- [What you have to do]: Leave the pictures aside and give back every entry below word for word.

★ ★ ★

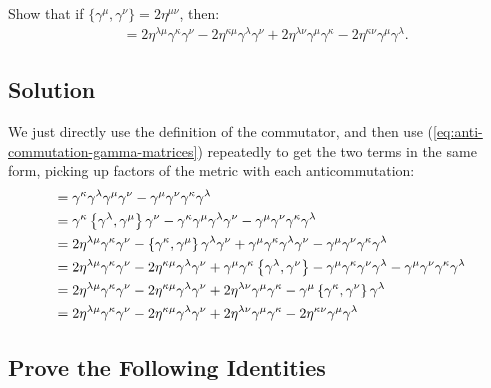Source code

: Show that if $\{\gamma^\mu, \gamma^\nu\} = 2\eta^{\mu\nu}$, then:
\begin{align}
    [\gamma^\kappa\gamma^\lambda, \gamma^\mu\gamma^\nu] 
    &= 2\eta^{\lambda\mu}\gamma^\kappa\gamma^\nu - 2\eta^{\kappa\mu}\gamma^\lambda\gamma^\nu + 2\eta^{\lambda\nu}\gamma^\mu\gamma^\kappa - 2\eta^{\kappa\nu}\gamma^\mu\gamma^\lambda.\label{eq:anti-commutation-gamma-matrices}
\end{align}
\subsection*{Solution}
We just directly use the definition of the commutator, and then use (\ref{eq:anti-commutation-gamma-matrices}) repeatedly to get the two terms in the same form, picking up factors of the metric with each anticommutation:
\begin{align*}
    [\gamma^\kappa\gamma^\lambda, \gamma^\mu\gamma^\nu]&=\gamma^\kappa\gamma^\lambda\gamma^\mu\gamma^\nu - \gamma^\mu\gamma^\nu\gamma^\kappa\gamma^\lambda\notag\\
    &=\gamma^\kappa\left\{\gamma^\lambda,\gamma^\mu\right\}\gamma^\nu - \gamma^\kappa\gamma^\mu\gamma^\lambda\gamma^\nu - \gamma^\mu\gamma^\nu\gamma^\kappa\gamma^\lambda\notag\\
    &=2\eta^{\lambda\mu}\gamma^\kappa\gamma^\nu - \left\{\gamma^\kappa,\gamma^\mu\right\}\gamma^\lambda\gamma^\nu + \gamma^\mu\gamma^\kappa\gamma^\lambda\gamma^\nu - \gamma^\mu\gamma^\nu\gamma^\kappa\gamma^\lambda\notag\\
    &=2\eta^{\lambda\mu}\gamma^\kappa\gamma^\nu -2\eta^{\kappa\mu}\gamma^\lambda\gamma^\nu + \gamma^\mu\gamma^\kappa\left\{\gamma^\lambda,\gamma^\nu\right\} - \gamma^\mu\gamma^\kappa\gamma^\nu\gamma^\lambda - \gamma^\mu\gamma^\nu\gamma^\kappa\gamma^\lambda\notag\\
    &=2\eta^{\lambda\mu}\gamma^\kappa\gamma^\nu -2\eta^{\kappa\mu}\gamma^\lambda\gamma^\nu+2\eta^{\lambda\nu}\gamma^\mu\gamma^\kappa - \gamma^\mu\left\{\gamma^\kappa,\gamma^\nu\right\}\gamma^\lambda\notag\\
    &=2\eta^{\lambda\mu}\gamma^\kappa\gamma^\nu -2\eta^{\kappa\mu}\gamma^\lambda\gamma^\nu+2\eta^{\lambda\nu}\gamma^\mu\gamma^\kappa - 2\eta^{\kappa\nu}\gamma^\mu\gamma^\lambda
\end{align*}
\subsection*{Prove the Following Identities}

★ ★ ★

- [Completed exercise]:
Source code

: Show that if $\{\gamma^\mu, \gamma^\nu\} = 2\eta^{\mu\nu}$, then:
\begin{align}
    [\gamma^\kappa\gamma^\lambda, \gamma^\mu\gamma^\nu] 
    &= 2\eta^{\lambda\mu}\gamma^\kappa\gamma^\nu - 2\eta^{\kappa\mu}\gamma^\lambda\gamma^\nu + 2\eta^{\lambda\nu}\gamma^\mu\gamma^\kappa - 2\eta^{\kappa\nu}\gamma^\mu\gamma^\lambda.\label{eq:anti-commutation-gamma-matrices}
\end{align}
\subsection*{Solution}
We just directly use the definition of the commutator, and then use (\ref{eq:anti-commutation-gamma-matrices}) repeatedly to get the two terms in the same form, picking up factors of the metric with each anticommutation:
\begin{align*}
    [\gamma^\kappa\gamma^\lambda, \gamma^\mu\gamma^\nu]&=\gamma^\kappa\gamma^\lambda\gamma^\mu\gamma^\nu - \gamma^\mu\gamma^\nu\gamma^\kappa\gamma^\lambda\notag\\
    &=\gamma^\kappa\left\{\gamma^\lambda,\gamma^\mu\right\}\gamma^\nu - \gamma^\kappa\gamma^\mu\gamma^\lambda\gamma^\nu - \gamma^\mu\gamma^\nu\gamma^\kappa\gamma^\lambda\notag\\
    &=2\eta^{\lambda\mu}\gamma^\kappa\gamma^\nu - \left\{\gamma^\kappa,\gamma^\mu\right\}\gamma^\lambda\gamma^\nu + \gamma^\mu\gamma^\kappa\gamma^\lambda\gamma^\nu - \gamma^\mu\gamma^\nu\gamma^\kappa\gamma^\lambda\notag\\
    &=2\eta^{\lambda\mu}\gamma^\kappa\gamma^\nu -2\eta^{\kappa\mu}\gamma^\lambda\gamma^\nu + \gamma^\mu\gamma^\kappa\left\{\gamma^\lambda,\gamma^\nu\right\} - \gamma^\mu\gamma^\kappa\gamma^\nu\gamma^\lambda - \gamma^\mu\gamma^\nu\gamma^\kappa\gamma^\lambda\notag\\
    &=2\eta^{\lambda\mu}\gamma^\kappa\gamma^\nu -2\eta^{\kappa\mu}\gamma^\lambda\gamma^\nu+2\eta^{\lambda\nu}\gamma^\mu\gamma^\kappa - \gamma^\mu\left\{\gamma^\kappa,\gamma^\nu\right\}\gamma^\lambda\notag\\
    &=2\eta^{\lambda\mu}\gamma^\kappa\gamma^\nu -2\eta^{\kappa\mu}\gamma^\lambda\gamma^\nu+2\eta^{\lambda\nu}\gamma^\mu\gamma^\kappa - 2\eta^{\kappa\nu}\gamma^\mu\gamma^\lambda
\end{align*}
\subsection*{Prove the Following Identities}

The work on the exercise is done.